The artist is Robert Bateman, the most popular and successful wildlife painter in Canada.

This has been a crowning year for Bateman, who until 1976 taught geography and art in high school to support himself and his family. A painting of a family of loons was commissioned from him by

the Canadian government, and sent to Prince Charles as a wedding gift. A recently published coffee-table book, The Art of Robert Bateman (A Penguin Canada-Madison Press book), is a runaway bestseller. Its huge print run of 45,000 copies sold out before it was even pub-

lished. An exhibition of 72 Bateman paintings, Images of the Wild, will be on display at the National Museum of Natural Sciences in Ottawa until Nov. 29, after which it will travel across the country. Says Tom Beckett of the Beckett Gallery in Hamilton, one of Bateman’s dealers: “The excitement he has generated has brought a surge of new people into art galleries who would never ordinarily be there.”
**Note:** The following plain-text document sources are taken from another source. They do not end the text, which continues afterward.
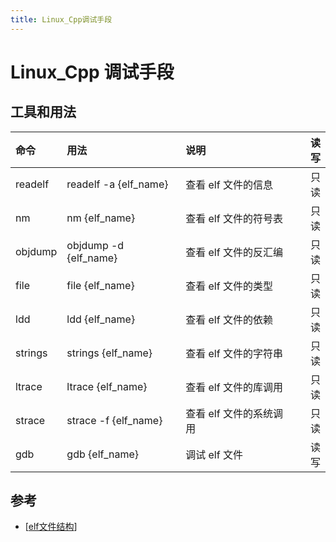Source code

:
 ```yaml
---
title: Linux_Cpp调试手段
---
```


# Linux_Cpp 调试手段

## 工具和用法

| 命令    | 用法                  | 说明                    | 读写 |
| :------ | :-------------------- | :---------------------- | ---: |
| readelf | readelf -a {elf_name} | 查看 elf 文件的信息     | 只读 |
| nm      | nm {elf_name}         | 查看 elf 文件的符号表   | 只读 |
| objdump | objdump -d {elf_name} | 查看 elf 文件的反汇编   | 只读 |
| file    | file {elf_name}       | 查看 elf 文件的类型     | 只读 |
| ldd     | ldd {elf_name}        | 查看 elf 文件的依赖     | 只读 |
| strings | strings {elf_name}    | 查看 elf 文件的字符串   | 只读 |
| ltrace  | ltrace {elf_name}     | 查看 elf 文件的库调用   | 只读 |
| strace  | strace -f {elf_name}  | 查看 elf 文件的系统调用 | 只读 |
| gdb     | gdb {elf_name}        | 调试 elf 文件           | 读写 |


## 参考

- [[elf文件结构]]

[//begin]: # "Autogenerated link references for markdown compatibility"
[elf文件结构]: elf%E6%96%87%E4%BB%B6%E7%BB%93%E6%9E%84 "elf文件结构"
[//end]: # "Autogenerated link references"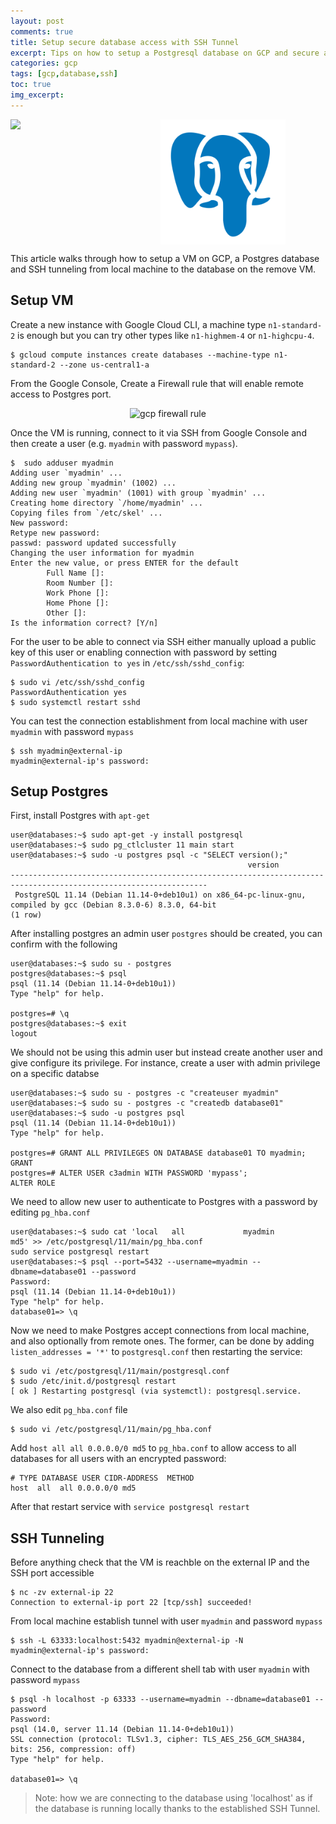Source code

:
 ```yaml
---
layout: post
comments: true
title: Setup secure database access with SSH Tunnel
excerpt: Tips on how to setup a Postgresql database on GCP and secure access to it via SSH Tunnel.
categories: gcp
tags: [gcp,database,ssh]
toc: true
img_excerpt:
---
```



<img align="left" src="/assets/logos/icons8-google-cloud.svg" width="240" />
<img align="center" src="/assets/logos/icons8-postgresql.svg" width="200" />
<br/>

This article walks through how to setup a VM on GCP, a Postgres database and SSH tunneling from local machine to the database on the remove VM. 

## Setup VM
Create a new instance with Google Cloud CLI, a machine type `n1-standard-2` is enough but you can try other types like `n1-highmem-4` or `n1-highcpu-4`.
```
$ gcloud compute instances create databases --machine-type n1-standard-2 --zone us-central1-a
```

From the Google Console, Create a Firewall rule that will enable remote access to Postgres port.

<center><img alt="gcp firewall rule" src='https://i.stack.imgur.com/F0MC1.png' width='200' height='200'></center>


Once the VM is running, connect to it via SSH from Google Console and then create a user (e.g. `myadmin` with password `mypass`).
```
$  sudo adduser myadmin
Adding user `myadmin' ...
Adding new group `myadmin' (1002) ...
Adding new user `myadmin' (1001) with group `myadmin' ...
Creating home directory `/home/myadmin' ...
Copying files from `/etc/skel' ...
New password: 
Retype new password: 
passwd: password updated successfully
Changing the user information for myadmin
Enter the new value, or press ENTER for the default
        Full Name []: 
        Room Number []: 
        Work Phone []: 
        Home Phone []: 
        Other []: 
Is the information correct? [Y/n] 
```

For the user to be able to connect via SSH either manually upload a public key of this user or enabling connection with password by setting `PasswordAuthentication to yes` in `/etc/ssh/sshd_config`:
```
$ sudo vi /etc/ssh/sshd_config
PasswordAuthentication yes
$ sudo systemctl restart sshd
```

You can test the connection establishment from local machine with user `myadmin` with password `mypass`
```
$ ssh myadmin@external-ip
myadmin@external-ip's password: 
```

## Setup Postgres
First, install Postgres with `apt-get`

```
user@databases:~$ sudo apt-get -y install postgresql
user@databases:~$ sudo pg_ctlcluster 11 main start
user@databases:~$ sudo -u postgres psql -c "SELECT version();"
                                                     version                                                      
------------------------------------------------------------------------------------------------------------------
 PostgreSQL 11.14 (Debian 11.14-0+deb10u1) on x86_64-pc-linux-gnu, compiled by gcc (Debian 8.3.0-6) 8.3.0, 64-bit
(1 row)
```

After installing postgres an admin user `postgres` should be created, you can confirm with the following
```
user@databases:~$ sudo su - postgres
postgres@databases:~$ psql
psql (11.14 (Debian 11.14-0+deb10u1))
Type "help" for help.

postgres=# \q
postgres@databases:~$ exit
logout
```

We should not be using this admin user but instead create another user and give configure its privilege. For instance, create a user with admin privilege on a specific databse
```
user@databases:~$ sudo su - postgres -c "createuser myadmin"
user@databases:~$ sudo su - postgres -c "createdb database01"
user@databases:~$ sudo -u postgres psql
psql (11.14 (Debian 11.14-0+deb10u1))
Type "help" for help.

postgres=# GRANT ALL PRIVILEGES ON DATABASE database01 TO myadmin;
GRANT
postgres=# ALTER USER c3admin WITH PASSWORD 'mypass';
ALTER ROLE
```

We need to allow new user to authenticate to Postgres with a password by editing `pg_hba.conf`
```
user@databases:~$ sudo cat 'local   all             myadmin                                 md5' >> /etc/postgresql/11/main/pg_hba.conf 
sudo service postgresql restart
user@databases:~$ psql --port=5432 --username=myadmin --dbname=database01 --password 
Password: 
psql (11.14 (Debian 11.14-0+deb10u1))
Type "help" for help.
database01=> \q
```

Now we need to make Postgres accept connections from local machine, and also optionally from remote ones. The former, can be done by adding `listen_addresses = '*'` to `postgresql.conf` then restarting the service:
```
$ sudo vi /etc/postgresql/11/main/postgresql.conf 
$ sudo /etc/init.d/postgresql restart
[ ok ] Restarting postgresql (via systemctl): postgresql.service.
```
We also edit `pg_hba.conf` file
```
$ sudo vi /etc/postgresql/11/main/pg_hba.conf 
```
Add `host all all 0.0.0.0/0 md5` to `pg_hba.conf` to allow access to all databases for all users with an encrypted password:
```
# TYPE DATABASE USER CIDR-ADDRESS  METHOD
host  all  all 0.0.0.0/0 md5
```
After that restart service with `service postgresql restart`



## SSH Tunneling
Before anything check that the VM is reachble on the external IP and the SSH port accessible
```
$ nc -zv external-ip 22  
Connection to external-ip port 22 [tcp/ssh] succeeded!
```


From local machine establish tunnel with user `myadmin` and password `mypass`
```
$ ssh -L 63333:localhost:5432 myadmin@external-ip -N
myadmin@external-ip's password: 
```

Connect to the database from a different shell tab with user `myadmin` with password `mypass`
```
$ psql -h localhost -p 63333 --username=myadmin --dbname=database01 --password 
Password: 
psql (14.0, server 11.14 (Debian 11.14-0+deb10u1))
SSL connection (protocol: TLSv1.3, cipher: TLS_AES_256_GCM_SHA384, bits: 256, compression: off)
Type "help" for help.

database01=> \q
```

> Note: how we are connecting to the database using 'localhost' as if the database is running locally thanks to the established SSH Tunnel.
The Ottawa show attracted 10,000 viewers in the first month, 10 times the normal attendance at a museum show. People ooh and aah at the meticulous attention to detail: the waterdrop glistening like a pearl in the feathers of a pintail; the throb of a vein in the flank of an African topi; the-verdigris of the legs of a Canada goose. But Bateman is anxious that the viewer’s understanding should reach beneath the surface of the paint to the abstract

design of the composition. Robert Bateman is a handsome, energetic man who looks far younger than his 51 years. His manner is open and friendly, entirely without affectation. In an informal tour of the show he stops before a picture of mountain goats on a steep ledge, entitled Sheer Drop. “I don’t think that art should be comfortable and pleasing and pretty all the time,” Bateman remarks, and tells that when the picture hung in the offices of Mill Pond Press Inc. in Florida, secretaries would pass it with averted eyes, because it gave them vertigo. The painting looks as if it was done from direct observation; but like most of his work, it was contrived entirely from the artist’s imagination. The composition was inspired by abstract paintings—vertical slashes with jagged shapes on contrasting backgrounds—by the American artist Clyfford Still. Bateman translated the slash into a waterfall he had seen in the Rockies and added the goats, which he painted from drawings and photographs.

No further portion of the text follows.